Personal information
- Full name: Albert Orriols Cerarols
- Date of birth: 2 December 1997 (age 28)
- Place of birth: Vic, Spain
- Height: 1.70 m (5 ft 7 in)
- Position: Midfielder

Team information
- Current team: Sabadell
- Number: 20

Senior career*
- Years: Team / Apps / (Gls)
- 2017–2020: Vic Riuprimer / 59 / (25)
- 2020–2021: Vic / 18 / (3)
- 2021–2022: Figueres / 24 / (6)
- 2022–2024: Olot / 53 / (4)
- 2024–: Sabadell / 55 / (0)

International career^{‡}
- 2025–: Catalonia / 1 / (0)

= Albert Orriols =

Spanish footballer

Albert Orriols Cerarols (born 2 December 1997), sometimes known as Urri, is a Spanish professional footballer who plays as a midfielder for club CE Sabadell FC.

==Club career==
Born in Vic, Barcelona, Catalonia, Orriols began playing for hometown side Vic Riuprimer REFO FC in 2017, in Segona Catalana. He moved to neighbouring side UE Vic in Primera Catalana on 30 May 2020, before signing for Tercera División RFEF side UE Figueres on 8 July of the following year.

On 13 June 2022, despite suffering relegation, Orriols agreed to a deal with UE Olot in Segunda Federación. He dropped down a level in his first year, but helped the side to return at first attempt in his second.

On 19 June 2024, Orriols moved to CE Sabadell FC also in the fourth division. He scored once in 23 matches overall as the club achieved promotion to Primera Federación, and renewed his contract for a further year on 14 July 2025.

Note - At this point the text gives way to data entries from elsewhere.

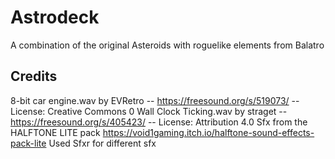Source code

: # Astrodeck
A combination of the original Asteroids with roguelike elements from Balatro

## Credits
8-bit car engine.wav by EVRetro -- https://freesound.org/s/519073/ -- License: Creative Commons 0
Wall Clock Ticking.wav by straget -- https://freesound.org/s/405423/ -- License: Attribution 4.0
Sfx from the HALFTONE LITE pack https://void1gaming.itch.io/halftone-sound-effects-pack-lite
Used Sfxr for different sfx
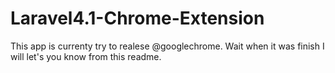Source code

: Laravel4.1-Chrome-Extension
===========================

This app is currenty try to realese @googlechrome. Wait when it was finish I will let's you know from this readme.
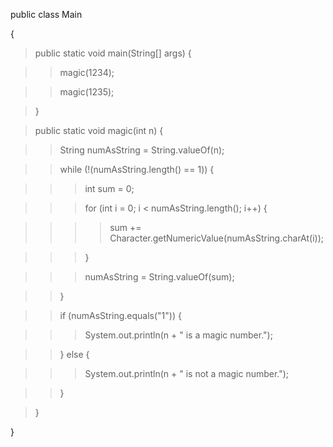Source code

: public class Main

{

>public static void main(String\[\] args) {

>>magic(1234);

>>magic(1235);

>}

>public static void magic(int n) {

>>String numAsString = String.valueOf(n);

>>while (!(numAsString.length() == 1)) {

>>>int sum = 0;

>>>for (int i = 0; i \< numAsString.length(); i++) {

>>>>sum += Character.getNumericValue(numAsString.charAt(i));

>>>}

>>>numAsString = String.valueOf(sum);

>>}

>>if (numAsString.equals(\"1\")) {

>>>System.out.println(n + \" is a magic number.\");

>>} else {

>>>System.out.println(n + \" is not a magic number.\");

>>}

>}

}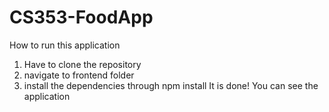 # CS353-FoodApp
How to run this application
1. Have to clone the repository
2. navigate to frontend folder
3. install the dependencies through npm install
 It is done! You can see the application 
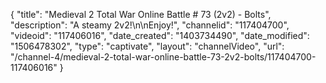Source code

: {
    "title": "Medieval 2 Total War Online Battle # 73 (2v2) - Bolts",
    "description": "A steamy 2v2!\n\nEnjoy!",
    "channelid": "117404700",
    "videoid": "117406016",
    "date_created": "1403734490",
    "date_modified": "1506478302",
    "type": "captivate",
    "layout": "channelVideo",
    "url": "\/channel-4\/medieval-2-total-war-online-battle-73-2v2-bolts\/117404700-117406016"
}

Orriols made his professional debut at the age of 28 on 17 August 2026, starting in a 0–0 away draw against Sporting de Gijón.

==International career==
On 13 November 2025, Orriols was called up to the Catalonia national team for a friendly against Palestine. He made his international debut five days later, playing the entire second half in the 2–1 win at the Estadi Olímpic Lluís Companys.